This module contains the base implementation of a Cluster.

A Cluster is in charge of dealing with the different Instance objects that will be part of the remote runnable.

Module Contents

flambe.cluster.cluster.UPLOAD_WARN_LIMIT_MB = 10[source]
class flambe.cluster.cluster.Cluster(name: str, factories_num: int, key: str, username: str, setup_cmds: Optional[List[str]] = None)[source]

Bases: flambe.runnable.Runnable

Basic implementation of a Cluster.

The cluster is in charge of creating the cluster of instances where one host is the Orchestrator while the other ones are Factories.

This implementation should not be used by an end user. In order to give support to a cloud service provider (ex: AWS), a child class must be implemented inheriting from the Cluster class.

Important: when possible, Clusters should context managers

  • name (str) – The name of the cluster, used to name the remote instances.
  • factories_num (int) – The amount of factories to use. Note that this differs from the number of workers, as each factories can contain multiple GPUs and therefore, multiple workers.
  • key (str) – The path to the ssh key used to communicate to all instances. IMPORTANT: all instances must be accessible with the same key.
  • username (str) – The username of the instances the cluster will handle. IMPORTANT: for now all instances need to have the same username.
  • setup_cmds (Optional[List[str]]) – A list of commands to be run on all hosts for setup purposes. These commands can be used to mount volumes, install software, etc. Defaults to None. IMPORTANT: the commands need to be idempotent and they shouldn’t expect user input.

A Cluster should be used with a context cluster to handle all possible errors in a clear way.


>>> with cluster as cl:
>>>     cl.launch_orchestrator()
>>>     cl.build_cluster()
>>>     ...
__exit__(self, exc_type: Optional[Type[BaseException]], exc_value: Optional[BaseException], tb: Optional[TracebackType])[source]

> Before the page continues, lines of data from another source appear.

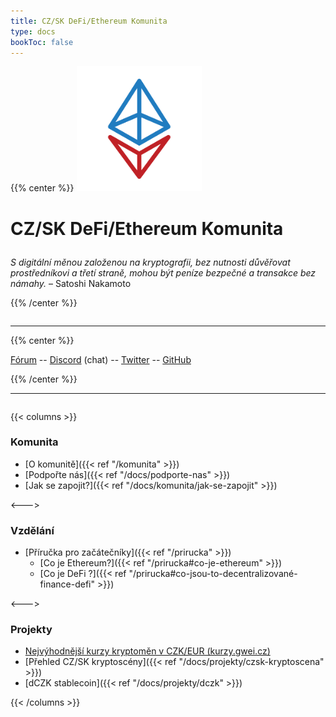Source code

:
 ```yaml
---
title: CZ/SK DeFi/Ethereum Komunita
type: docs
bookToc: false
---
```


{{% center %}}
<img src="/img/logo.png" height="200" />

# CZ/SK DeFi/Ethereum Komunita

<div style="margin-top: 2em;"></div>

*S digitální měnou založenou na kryptografii, bez nutnosti důvěřovat prostředníkovi a třetí straně, mohou být peníze bezpečné a transakce bez námahy.* – Satoshi Nakamoto

{{% /center %}}

<div style="margin-top: 2em;"></div>

----

{{% center %}}

[Fórum](https://forum.gwei.cz/) -- [Discord](https://discord.gg/FpxwbnM) (chat) -- [Twitter](https://twitter.com/gweicz) -- [GitHub](https://github.com/gweicz)

{{% /center %}}

----

<div style="margin-top: 2em;"></div>

{{< columns >}}

### Komunita

* [O komunitě]({{< ref "/komunita" >}})
* [Podpořte nás]({{< ref "/docs/podporte-nas" >}})
* [Jak se zapojit?]({{< ref "/docs/komunita/jak-se-zapojit" >}})

<--->

### Vzdělání

* [Příručka pro začátečníky]({{< ref "/prirucka" >}})
  * [Co je Ethereum?]({{< ref "/prirucka#co-je-ethereum" >}})
  * [Co je DeFi ?]({{< ref "/prirucka#co-jsou-to-decentralizované-finance-defi" >}})

<--->

### Projekty

* [Nejvýhodnější kurzy kryptoměn v CZK/EUR (kurzy.gwei.cz)](https://kurzy.gwei.cz/)
* [Přehled CZ/SK kryptoscény]({{< ref "/docs/projekty/czsk-kryptoscena" >}})
* [dCZK stablecoin]({{< ref "/docs/projekty/dczk" >}})

{{< /columns >}}


<div style="margin-top: 5em;"></div>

Exit method for the context cluster.

This method will catch any exception, log it and return True. This means that all exceptions produced in a Cluster (used with the context cluster) will not continue to raise.


Get the orchestrator name.

The name is given by name with the ‘_orchestrator’ suffix. For example, if name is ‘seq2seq-en-fr’, then the orchestrator name will be ‘seq2seq-en-fr_orchestrator’.

This is an auxiliary method that can be used in child classes.

Returns:The orcehstrator name
Return type:str

Get the factory base name.

The name is name with the ‘_factory’ suffix. For example, if name is ‘seq2seq-en-fr’, then the factory basename will be ‘seq2seq-en-fr_factory’.

The base name can be used to generate all the factories’ names (for example, by also appending an index to the basename).

This is an auxiliary method that can be used in child classes.

Returns:The factory basename
Return type:str

Method to make all hosts accessible.

Depending on the Cluster type, it behaves differently. For example, AWSCluster or GCPCluster can create the instances in this step. The SSHCluster does nothing (the machines are already created).


Auxiliary method to get all the hosts in a list.append(

create_dirs(self, relative_dirs: List[str])[source]

Create folders in all hostss.

If some of the already exist, it will do nothing.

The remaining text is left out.